## [Instructions for the task]
Would you give the listing back word for word once its pictures are removed?

## [Exercise data]
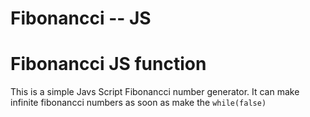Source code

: # Fibonancci -- JS
 <h1>Fibonancci JS function</h1>
 <p>This is a simple Javs Script Fibonancci number generator.
 It can make infinite fibonancci numbers as soon as make the <code>while(false)</code>
</p>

## [Exercise solution]
Source code

: # Fibonancci -- JS
 <h1>Fibonancci JS function</h1>
 <p>This is a simple Javs Script Fibonancci number generator.
 It can make infinite fibonancci numbers as soon as make the <code>while(false)</code>
</p>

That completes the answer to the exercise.